Aussitôt dit, aussitôt fait, nous rentrâmes dans la minute à notre maison d’Ypersestraat afin de dénicher quelques babioles à vendre. Ma mère sortit alors quelques vieux bermudas à carreaux du placard de mon père, quelques polos Jacadi devenus gênants pour mes bourrelets et quelques jeux éducatifs offerts par ma marraine et auxquels je n’avais trouvés d’intérêt qu’en les enfouissant dans la cave.
C’est à ce moment-là que j’eu une très mauvaise idée…

J’avais toujours connu ce camion en plastique vert. Il me paraissait gigantesque avec son gros volant et son klaxon décoré comme un berlingot bleu et blanc. Avant d’emménager à La Haye, nous le rangions dans le local à vélos de notre HLM de Suresnes. Il avait fière allure à côté des vélos roses à pompons et des trottinettes décorées d’images Panini déchirées.

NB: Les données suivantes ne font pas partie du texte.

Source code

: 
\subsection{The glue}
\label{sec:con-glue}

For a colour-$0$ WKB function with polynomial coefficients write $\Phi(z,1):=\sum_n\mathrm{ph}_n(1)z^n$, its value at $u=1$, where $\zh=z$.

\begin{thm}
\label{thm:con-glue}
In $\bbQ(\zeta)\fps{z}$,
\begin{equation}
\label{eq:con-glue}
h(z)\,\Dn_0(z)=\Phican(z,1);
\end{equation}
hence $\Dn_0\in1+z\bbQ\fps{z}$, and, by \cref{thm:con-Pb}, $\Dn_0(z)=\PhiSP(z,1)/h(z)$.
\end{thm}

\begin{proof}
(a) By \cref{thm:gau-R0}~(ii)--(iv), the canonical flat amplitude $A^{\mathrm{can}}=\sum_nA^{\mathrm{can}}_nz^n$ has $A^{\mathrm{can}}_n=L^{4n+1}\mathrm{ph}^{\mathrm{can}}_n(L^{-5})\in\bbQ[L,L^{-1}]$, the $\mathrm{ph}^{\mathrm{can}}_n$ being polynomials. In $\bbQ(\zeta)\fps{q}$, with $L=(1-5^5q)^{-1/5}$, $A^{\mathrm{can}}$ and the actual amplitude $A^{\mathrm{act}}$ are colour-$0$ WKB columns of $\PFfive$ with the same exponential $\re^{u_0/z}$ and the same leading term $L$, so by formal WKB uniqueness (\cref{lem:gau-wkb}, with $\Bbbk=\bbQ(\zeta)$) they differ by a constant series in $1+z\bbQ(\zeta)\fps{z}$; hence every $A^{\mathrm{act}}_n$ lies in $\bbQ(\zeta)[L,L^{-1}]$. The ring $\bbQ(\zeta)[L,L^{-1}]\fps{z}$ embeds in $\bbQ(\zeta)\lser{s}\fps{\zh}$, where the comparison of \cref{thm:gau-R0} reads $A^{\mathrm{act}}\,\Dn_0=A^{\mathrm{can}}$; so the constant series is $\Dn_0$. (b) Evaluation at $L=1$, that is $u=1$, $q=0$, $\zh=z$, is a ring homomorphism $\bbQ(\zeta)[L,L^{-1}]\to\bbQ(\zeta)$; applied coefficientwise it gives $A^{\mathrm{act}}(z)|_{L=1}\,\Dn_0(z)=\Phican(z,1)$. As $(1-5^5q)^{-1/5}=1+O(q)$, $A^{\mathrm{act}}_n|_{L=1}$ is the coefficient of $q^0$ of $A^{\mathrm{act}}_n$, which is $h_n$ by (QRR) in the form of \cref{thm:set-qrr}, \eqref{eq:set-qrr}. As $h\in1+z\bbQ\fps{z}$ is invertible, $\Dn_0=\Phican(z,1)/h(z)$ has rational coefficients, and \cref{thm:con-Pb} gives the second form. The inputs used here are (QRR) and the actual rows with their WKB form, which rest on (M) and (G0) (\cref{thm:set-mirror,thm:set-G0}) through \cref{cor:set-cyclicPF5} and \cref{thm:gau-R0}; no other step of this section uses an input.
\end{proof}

Lorsque je le conduisais, j’étais le roi de mon HLM.

Cela me parut assez extraordinaire que nous l’amenions en Hollande avec nous. Il était si grand ! Mais il fallait croire qu’il n’était pas aussi grand que cela pour les grands, s’ils acceptaient de le transporter aussi loin.
Néanmoins, après mon apprentissage de la bicyclette quelques mois auparavant, le beau camion vert paraissait désormais désuet face aux joies du deux roues. Je ne devais plus freiner avec les pieds, mais avec un système élaboré de rétropédalage – habitude dont j’aurai du mal à me dépêtre en rentrant en France et en découvrant le freinage manuel.
Face à mon vélo et au franchissement de l’étape importante dans la vie qu’il représentait, je devais me débarrasser de mon camion en plastique et de la petite enfance qu’il incarnait.
Je devais donc vendre mon camion à la braderie.

Quelle idée me prit !
Mes parents m’aidèrent bien à transporter les bermudas, les polos, les jouets et le fameux camion jusqu’à un angle de rue. Cela afin de choisir le meilleur bout de trottoir encore disponible, d’étaler la marchandise avec goût sur un plaid et de prendre une photo souvenir sur laquelle j’arbore un sourire triomphant. En d’autres mots : de collaborer au merchandising de mon affaire.
Néanmoins, ils n’attendirent pas le client avec moi. Repartant à des occupations bien plus frivoles que celui de l’honnête travailleur, ils déambulèrent dans les rues de la braderie afin d’y dépenser leurs sous.
Pendant que moi j’attendais le client.

Je découvris alors des gens méfiants, suspicieux, scrutant avec dégoût la moindre parcelle de tissus de mes bermudas. Touchant pendant de longues minutes la fibre de mes polos, l’analysant dédaigneusement par dessus les verres de leurs lunettes, mais sans jamais finir par l’acheter. Au bout d’une heure qui me parut interminable, une petite fille finit par acheter un de mes jeux ennuyeux. Pour un florin, soit 3 francs.
J’avais donc travaillé une heure pour 3 francs.
Il était temps de rentrer chez moi.

Oui, mais la route était longue jusqu’à la maison. Et lorsqu’on a 7 ans, parcourir trois rues avec des vêtements, des jouets et un camion en plastique aux bras est un véritable chemin de croix. Le front perlé de sueur, qu’est-ce que j’ai pu m’en vouloir d’avoir pris ce camion avec moi ! J’aurais pourtant du m’apercevoir qu’il était invendable et qu’il n’avait de valeur qu’à mes yeux. Si la fable de Perrette et du pot au lait existe, c’est pour de bonnes raisons. Nous nous retrouvons tous un jour ou l’autre à fantasmer sur les acquisitions que nous ferions en partant d’une modeste vente. Un camion en plastique vert en l’occurrence. Adieu Ghostbusters, Lucioles et Popples !

Arrivé au numéro 7 d’Ypersestraat, je déposais les affaires sur le sol de l’entrée. Et, portant dans mon regard toute la tristesse de ce monde, je déclarai à ma mère : « Vraiment Maman, qu’est-ce que c’est dur la vie ! ».